Monday, October 30, 2006

Public Power Politics

They are really on show in this election around who provides power to Yolo County and the SMUD vs PG&E battle is looked at.

An excerpt.

October 26, 2006.
Power grab

PG&E and SMUD duke it out in an uneven fight for Yolo County’s 77,000 ratepayers
By Cosmo Garvin Photo By Larry Dalton

To people like Dan Berman, PG&E’s 137 miles of power lines represent a tremendous opportunity for Yolo County to determine its own future--to literally take power into its own hands. If the public-power movement in Yolo County has a founding father, Berman is arguably that guy. He got interested in taking over PG&E’s public-power system, and turning it into a not-for-profit municipal utility, 10 years ago while researching a book he published in 1996 called Who Owns the Sun?

“It was just the principle of local control and democracy,” Berman said. “This is the kind of thing that should be democratically controlled. You shouldn’t just be taking 11- or 12-percent profit off the top.”

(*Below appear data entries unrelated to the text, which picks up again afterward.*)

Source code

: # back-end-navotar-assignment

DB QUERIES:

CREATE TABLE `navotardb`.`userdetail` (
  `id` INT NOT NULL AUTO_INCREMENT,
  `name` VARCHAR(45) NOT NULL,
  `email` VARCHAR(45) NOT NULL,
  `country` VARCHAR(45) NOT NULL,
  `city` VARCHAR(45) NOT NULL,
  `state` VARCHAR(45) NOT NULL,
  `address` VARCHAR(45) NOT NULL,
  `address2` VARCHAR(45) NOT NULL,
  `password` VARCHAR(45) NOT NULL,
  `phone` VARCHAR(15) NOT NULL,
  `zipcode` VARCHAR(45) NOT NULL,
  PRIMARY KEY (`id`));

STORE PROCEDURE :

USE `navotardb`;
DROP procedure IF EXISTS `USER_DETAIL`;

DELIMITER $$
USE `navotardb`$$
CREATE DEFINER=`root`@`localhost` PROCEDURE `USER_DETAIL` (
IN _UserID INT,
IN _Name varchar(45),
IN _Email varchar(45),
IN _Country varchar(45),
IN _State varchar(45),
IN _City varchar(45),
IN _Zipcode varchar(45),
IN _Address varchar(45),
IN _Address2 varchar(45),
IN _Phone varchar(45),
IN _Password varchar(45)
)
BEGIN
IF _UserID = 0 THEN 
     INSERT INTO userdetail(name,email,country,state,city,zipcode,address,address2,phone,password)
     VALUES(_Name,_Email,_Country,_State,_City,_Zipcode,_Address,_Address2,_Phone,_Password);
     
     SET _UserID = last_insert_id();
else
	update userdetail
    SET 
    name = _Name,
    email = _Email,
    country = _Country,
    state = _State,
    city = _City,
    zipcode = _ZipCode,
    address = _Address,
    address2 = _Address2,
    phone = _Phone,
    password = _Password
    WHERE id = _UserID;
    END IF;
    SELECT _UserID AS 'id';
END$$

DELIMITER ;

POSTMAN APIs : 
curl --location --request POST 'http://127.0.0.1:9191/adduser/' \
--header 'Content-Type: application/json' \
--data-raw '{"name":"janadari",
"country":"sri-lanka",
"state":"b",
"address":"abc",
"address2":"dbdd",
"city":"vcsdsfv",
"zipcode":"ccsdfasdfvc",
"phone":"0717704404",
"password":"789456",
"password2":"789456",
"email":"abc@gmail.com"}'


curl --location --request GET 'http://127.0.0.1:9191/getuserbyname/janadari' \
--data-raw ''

From 1997 to 2000, Berman and other public-power advocates attempted to establish a Davis Municipal Utility District, but were successfully blocked by a well-organized and well-funded campaign by PG&E.

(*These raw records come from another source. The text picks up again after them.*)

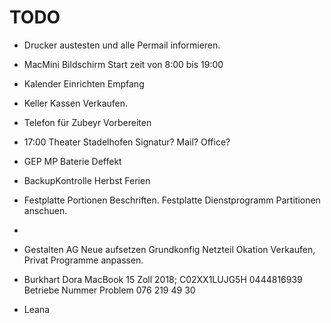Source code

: # TODO
* Drucker austesten und alle Permail informieren. 
* MacMini Bildschirm Start zeit von 8:00 bis 19:00 
* Kalender Einrichten Empfang
* Keller Kassen Verkaufen.
* Telefon für Zubeyr Vorbereiten
* 17:00 Theater Stadelhofen Signatur? Mail? Office?
* GEP MP Baterie Deffekt 
* BackupKontrolle Herbst Ferien 
* Festplatte Portionen Beschriften. Festplatte Dienstprogramm Partitionen anschuen. 
* 

* Gestalten AG Neue aufsetzen Grundkonfig Netzteil Okation Verkaufen, Privat Programme anpassen. 
* Burkhart Dora MacBook 15 Zoll 2018; C02XX1LUJG5H  0444816939 Betriebe Nummer Problem  076 219 49 30 
* Leana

The campaign got the attention of elected officials not just in Davis, but also in Woodland and West Sacramento, who began to look longingly at SMUD and imagine what locally controlled public power could do for their citizens.

To get out from under PG&E’s high rates, and to keep that money in the local economy, the elected representatives of Yolo County last year asked SMUD to help them. In May of 2005, SMUD agreed to begin the process of annexing the communities of Davis, Woodland and West Sacramento into its service area.

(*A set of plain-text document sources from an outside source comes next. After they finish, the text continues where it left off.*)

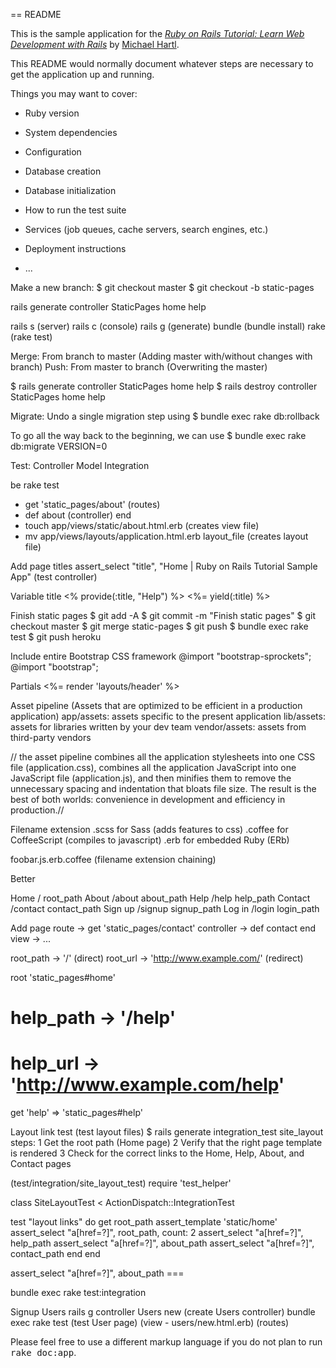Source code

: == README

This is the sample application for the
[*Ruby on Rails Tutorial:
Learn Web Development with Rails*](http://www.railstutorial.org/)
by [Michael Hartl](http://www.michaelhartl.com/).

This README would normally document whatever steps are necessary to get the
application up and running.

Things you may want to cover:

* Ruby version

* System dependencies

* Configuration

* Database creation

* Database initialization

* How to run the test suite

* Services (job queues, cache servers, search engines, etc.)

* Deployment instructions

* ...

Make a new branch:
$ git checkout master
$ git checkout -b static-pages

rails generate controller StaticPages home help

rails s (server)
rails c (console)
rails g (generate)
bundle (bundle install)
rake (rake test)

Merge: From branch to master (Adding master with/without changes with branch)
Push: From master to branch (Overwriting the master)

$ rails generate controller StaticPages home help
$ rails destroy  controller StaticPages home help

Migrate:
Undo a single migration step using
	$ bundle exec rake db:rollback

To go all the way back to the beginning, we can use
  $ bundle exec rake db:migrate VERSION=0

Test:
Controller
Model
Integration

be rake test
+ get 'static_pages/about' (routes)
+ def about (controller)
  end
+ touch app/views/static/about.html.erb (creates view file)
+ mv app/views/layouts/application.html.erb layout_file (creates layout file)

Add page titles
assert_select "title", "Home | Ruby on Rails Tutorial Sample App" (test controller)

Variable title
<% provide(:title, "Help") %>
<%= yield(:title) %>

Finish static pages
$ git add -A
$ git commit -m "Finish static pages"
$ git checkout master
$ git merge static-pages
$ git push
$ bundle exec rake test
$ git push heroku

Include entire Bootstrap CSS framework
@import "bootstrap-sprockets";
@import "bootstrap";

Partials
<%= render 'layouts/header' %>

Asset pipeline
(Assets that are optimized to be efficient in a production application)
app/assets: assets specific to the present application
lib/assets: assets for libraries written by your dev team
vendor/assets: assets from third-party vendors

// the asset pipeline combines all the application stylesheets into one CSS file (application.css), combines all the application JavaScript into one JavaScript file (application.js), and then minifies them to remove the unnecessary spacing and indentation that bloats file size. The result is the best of both worlds: convenience in development and efficiency in production.//

Filename extension
.scss for Sass (adds features to css)
.coffee for CoffeeScript (compiles to javascript)
.erb for embedded Ruby (ERb)

foobar.js.erb.coffee (filename extension chaining)

Better 
<!-- <a href="/static_pages/about">About</a> -->
<!-- <%= link_to "About", about_path %> -->

Home	/	root_path
About	/about	about_path
Help	/help	help_path
Contact	/contact	contact_path
Sign up	/signup	signup_path
Log in	/login	login_path

Add page
route -> get  'static_pages/contact'
controller -> def contact
 			  end
view -> ...

root_path -> '/' (direct)
root_url  -> 'http://www.example.com/' (redirect)

root             'static_pages#home'
# help_path -> '/help'
# help_url  -> 'http://www.example.com/help'
get 'help'    => 'static_pages#help'

Layout link test (test layout files)
$ rails generate integration_test site_layout
steps:
1 Get the root path (Home page)
2 Verify that the right page template is rendered
3 Check for the correct links to the Home, Help, About, and Contact pages

(test/integration/site_layout_test)
require 'test_helper'

class SiteLayoutTest < ActionDispatch::IntegrationTest

  test "layout links" do
    get root_path
    assert_template 'static/home'
    assert_select "a[href=?]", root_path, count: 2
    assert_select "a[href=?]", help_path
    assert_select "a[href=?]", about_path
    assert_select "a[href=?]", contact_path
  end
end

assert_select "a[href=?]", about_path
=== <!-- <a href="/about">...</a> -->

bundle exec rake test:integration

Signup Users
rails g controller Users new (create Users controller)
bundle exec rake test (test User page)
(view - users/new.html.erb)
(routes)


Please feel free to use a different markup language if you do not plan to run
<tt>rake doc:app</tt>.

For the expansion to go forward, the move has to be approved by voters on both sides of the Sacramento River. Yolo County voters will weigh in on Measures H and I. For Sacramento County, Measure L will decide PG&E’s fate.

If all three ballot measures are approved, SMUD will need to purchase PG&E’s electric system, 137 miles of electricity lines, poles and transformers. Less than 1 percent of PG&E’s territory is at stake in this proposed annexation, but the San Francisco-based for-profit utility is fighting as though its very existence is in danger.